In this blog series, I’ll be sharing simple tips and tricks on how to take better pictures and document life’s everyday stories with the device in our back pocket. This series includes some instruction given at past iPhoneography workshops. Android users welcome! I am an iPhone user, however, many tips and photo standards are universal regardless of the device snapping the photo.
With the fast paced movement of mobile technology, we’ve updated our class content multiple times over the years.
For those of you who have had the privilege of taking our hands-on course; this blog series will be a great review. We’ll also keep you up to date on mobile photography changes and the latest trends.
Let’s get started! In this post, we’ll focus on the iPhone hardware and how it works.
Snapping a Selfie? Try not to use the back lens (the lens facing you while viewing). This lens is different from the front facing lens, you’ll notice your photos will not be as sharp as it only shoots at 1.2 Megapixels. The universal phone lens for the iPhone 4, 5, and 5s is 8 megapixels– a huge improvement in mobile technology!
Since our iPhone’s shutter controls are digital, we run into software based “shutter lag” (the time between when you take the picture and when the sensor actually records the picture). The on screen shutter button trips after you lift your finger, not when you press it.

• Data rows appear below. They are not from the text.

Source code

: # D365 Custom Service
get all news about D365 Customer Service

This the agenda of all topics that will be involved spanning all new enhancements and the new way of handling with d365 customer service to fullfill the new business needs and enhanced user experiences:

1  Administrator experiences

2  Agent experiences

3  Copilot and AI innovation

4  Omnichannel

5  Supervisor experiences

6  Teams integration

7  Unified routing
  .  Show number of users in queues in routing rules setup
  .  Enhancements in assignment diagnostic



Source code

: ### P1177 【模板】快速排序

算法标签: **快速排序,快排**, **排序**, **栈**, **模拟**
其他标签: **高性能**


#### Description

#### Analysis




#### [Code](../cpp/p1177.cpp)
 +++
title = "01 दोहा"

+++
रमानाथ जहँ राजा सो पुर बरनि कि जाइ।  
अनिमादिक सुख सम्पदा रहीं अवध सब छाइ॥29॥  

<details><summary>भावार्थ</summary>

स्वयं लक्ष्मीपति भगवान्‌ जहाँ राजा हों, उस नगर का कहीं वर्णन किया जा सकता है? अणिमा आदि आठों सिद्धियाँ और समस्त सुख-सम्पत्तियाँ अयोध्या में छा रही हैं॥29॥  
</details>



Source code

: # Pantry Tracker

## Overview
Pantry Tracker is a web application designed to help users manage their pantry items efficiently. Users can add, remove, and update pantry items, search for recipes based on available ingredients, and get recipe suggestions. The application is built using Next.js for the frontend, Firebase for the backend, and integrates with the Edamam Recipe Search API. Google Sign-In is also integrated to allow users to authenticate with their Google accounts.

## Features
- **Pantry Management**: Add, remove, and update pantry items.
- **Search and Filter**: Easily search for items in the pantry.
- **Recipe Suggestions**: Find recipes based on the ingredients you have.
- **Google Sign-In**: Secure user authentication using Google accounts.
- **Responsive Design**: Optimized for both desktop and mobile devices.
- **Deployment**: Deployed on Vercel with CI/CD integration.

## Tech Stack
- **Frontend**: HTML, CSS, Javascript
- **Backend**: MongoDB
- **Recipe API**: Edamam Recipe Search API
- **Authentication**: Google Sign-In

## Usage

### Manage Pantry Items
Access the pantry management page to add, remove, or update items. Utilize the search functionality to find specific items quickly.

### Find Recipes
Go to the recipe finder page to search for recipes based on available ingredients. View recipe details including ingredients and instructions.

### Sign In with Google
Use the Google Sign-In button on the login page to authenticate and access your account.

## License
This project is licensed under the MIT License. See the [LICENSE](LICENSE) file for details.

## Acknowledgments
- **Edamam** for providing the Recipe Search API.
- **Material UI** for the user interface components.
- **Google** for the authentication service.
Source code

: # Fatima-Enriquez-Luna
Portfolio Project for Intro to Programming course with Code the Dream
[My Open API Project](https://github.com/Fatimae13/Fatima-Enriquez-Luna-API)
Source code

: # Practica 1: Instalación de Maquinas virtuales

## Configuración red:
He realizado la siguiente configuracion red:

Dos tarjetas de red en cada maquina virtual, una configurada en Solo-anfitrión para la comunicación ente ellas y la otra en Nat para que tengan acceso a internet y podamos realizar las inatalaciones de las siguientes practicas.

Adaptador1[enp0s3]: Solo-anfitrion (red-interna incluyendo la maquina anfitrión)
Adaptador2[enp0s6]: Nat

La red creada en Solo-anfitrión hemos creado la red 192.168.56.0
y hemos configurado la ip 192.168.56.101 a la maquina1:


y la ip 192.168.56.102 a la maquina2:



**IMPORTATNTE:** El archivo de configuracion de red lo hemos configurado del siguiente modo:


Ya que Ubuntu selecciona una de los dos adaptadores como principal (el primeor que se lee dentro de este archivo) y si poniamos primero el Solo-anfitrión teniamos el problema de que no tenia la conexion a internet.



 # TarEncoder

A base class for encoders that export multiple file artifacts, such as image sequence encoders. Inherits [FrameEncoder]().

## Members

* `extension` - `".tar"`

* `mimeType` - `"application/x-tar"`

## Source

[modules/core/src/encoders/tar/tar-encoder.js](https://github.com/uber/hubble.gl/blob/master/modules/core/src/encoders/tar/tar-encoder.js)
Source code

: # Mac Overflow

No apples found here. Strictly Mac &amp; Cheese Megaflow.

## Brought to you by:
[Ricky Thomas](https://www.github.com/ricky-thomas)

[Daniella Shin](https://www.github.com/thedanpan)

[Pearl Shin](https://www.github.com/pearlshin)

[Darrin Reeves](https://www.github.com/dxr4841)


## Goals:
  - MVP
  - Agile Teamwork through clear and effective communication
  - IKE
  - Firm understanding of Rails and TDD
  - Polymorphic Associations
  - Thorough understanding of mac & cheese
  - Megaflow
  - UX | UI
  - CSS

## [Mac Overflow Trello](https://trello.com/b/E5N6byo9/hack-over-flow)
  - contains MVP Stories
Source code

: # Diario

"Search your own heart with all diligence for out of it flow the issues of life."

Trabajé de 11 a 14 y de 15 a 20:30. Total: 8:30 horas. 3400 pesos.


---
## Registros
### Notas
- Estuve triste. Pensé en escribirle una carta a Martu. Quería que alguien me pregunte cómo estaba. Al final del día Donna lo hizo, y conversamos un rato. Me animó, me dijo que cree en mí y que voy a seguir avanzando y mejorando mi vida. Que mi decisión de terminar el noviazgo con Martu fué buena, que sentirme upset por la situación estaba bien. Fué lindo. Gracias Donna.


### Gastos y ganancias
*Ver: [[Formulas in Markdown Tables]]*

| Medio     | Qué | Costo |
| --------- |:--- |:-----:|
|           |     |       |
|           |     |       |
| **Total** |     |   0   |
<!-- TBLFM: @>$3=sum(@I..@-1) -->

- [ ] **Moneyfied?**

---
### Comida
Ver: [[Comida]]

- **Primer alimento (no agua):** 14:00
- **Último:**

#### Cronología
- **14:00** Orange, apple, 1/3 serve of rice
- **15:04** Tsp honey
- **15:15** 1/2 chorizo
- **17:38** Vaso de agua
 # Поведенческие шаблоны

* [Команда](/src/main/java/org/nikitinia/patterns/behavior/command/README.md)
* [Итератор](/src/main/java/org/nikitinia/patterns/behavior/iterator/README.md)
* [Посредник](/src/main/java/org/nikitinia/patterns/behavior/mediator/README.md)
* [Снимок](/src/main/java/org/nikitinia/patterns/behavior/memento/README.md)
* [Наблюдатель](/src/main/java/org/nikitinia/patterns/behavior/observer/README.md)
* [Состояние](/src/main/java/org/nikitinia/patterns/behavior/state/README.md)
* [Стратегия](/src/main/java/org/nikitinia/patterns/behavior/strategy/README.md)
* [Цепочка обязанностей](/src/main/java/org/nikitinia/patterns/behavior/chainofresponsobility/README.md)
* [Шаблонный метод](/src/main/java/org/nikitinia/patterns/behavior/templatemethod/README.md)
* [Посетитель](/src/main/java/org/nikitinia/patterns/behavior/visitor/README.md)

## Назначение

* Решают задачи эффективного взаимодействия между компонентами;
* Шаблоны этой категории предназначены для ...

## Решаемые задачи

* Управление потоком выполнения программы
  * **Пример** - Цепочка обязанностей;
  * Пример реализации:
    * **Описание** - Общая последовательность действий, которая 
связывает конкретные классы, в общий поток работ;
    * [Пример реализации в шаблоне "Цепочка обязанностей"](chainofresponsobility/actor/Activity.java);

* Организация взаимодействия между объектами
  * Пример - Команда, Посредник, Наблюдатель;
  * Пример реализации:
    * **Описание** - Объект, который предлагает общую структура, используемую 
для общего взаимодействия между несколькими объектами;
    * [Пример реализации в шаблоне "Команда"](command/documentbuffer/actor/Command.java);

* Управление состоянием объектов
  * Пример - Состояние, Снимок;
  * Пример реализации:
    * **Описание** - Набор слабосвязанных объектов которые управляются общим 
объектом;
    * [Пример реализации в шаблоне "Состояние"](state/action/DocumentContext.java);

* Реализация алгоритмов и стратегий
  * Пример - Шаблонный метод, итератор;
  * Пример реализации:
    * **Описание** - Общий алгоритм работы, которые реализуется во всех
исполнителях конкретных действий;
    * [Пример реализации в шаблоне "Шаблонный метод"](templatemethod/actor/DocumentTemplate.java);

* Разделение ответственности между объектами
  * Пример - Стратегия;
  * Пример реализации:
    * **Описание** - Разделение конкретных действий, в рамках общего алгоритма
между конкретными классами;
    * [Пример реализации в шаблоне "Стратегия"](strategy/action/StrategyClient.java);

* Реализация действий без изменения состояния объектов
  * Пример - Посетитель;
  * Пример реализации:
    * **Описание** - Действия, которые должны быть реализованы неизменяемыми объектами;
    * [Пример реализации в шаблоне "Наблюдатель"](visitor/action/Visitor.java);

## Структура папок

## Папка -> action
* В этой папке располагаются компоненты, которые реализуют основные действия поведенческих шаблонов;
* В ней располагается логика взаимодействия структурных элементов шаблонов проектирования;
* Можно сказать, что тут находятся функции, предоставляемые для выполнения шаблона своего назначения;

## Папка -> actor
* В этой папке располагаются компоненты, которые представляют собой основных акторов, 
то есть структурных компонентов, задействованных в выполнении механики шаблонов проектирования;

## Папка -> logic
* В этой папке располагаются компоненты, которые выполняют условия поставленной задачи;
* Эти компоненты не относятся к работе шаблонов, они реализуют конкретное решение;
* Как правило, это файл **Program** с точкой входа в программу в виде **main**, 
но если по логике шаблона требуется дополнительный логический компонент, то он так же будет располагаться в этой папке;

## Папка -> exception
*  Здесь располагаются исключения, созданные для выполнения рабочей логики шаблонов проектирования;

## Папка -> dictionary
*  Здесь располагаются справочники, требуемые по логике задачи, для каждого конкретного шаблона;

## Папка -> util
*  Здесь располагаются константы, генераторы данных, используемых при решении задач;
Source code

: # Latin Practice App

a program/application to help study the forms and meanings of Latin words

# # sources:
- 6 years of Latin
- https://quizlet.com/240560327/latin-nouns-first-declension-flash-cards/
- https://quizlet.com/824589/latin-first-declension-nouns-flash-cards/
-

When the light is abundant, as it is outdoors in the middle of a sunny day, the shutter stays open for such a short period of time that you don’t have to worry about camera shake. Less light in the scene (which is almost always the case indoors), the shutter stays open much longer and even the slightest movement of the iPhone will be a problem.
Answer: DO NOT ZOOM!
Compact & Pro cameras use optical zoom. iPhone camera uses digital zoom, making the pixels big and blocky.
Digital Zoom makes it hard to take a steady photo. Move closer to the subject, or crop later to avoid camera shake.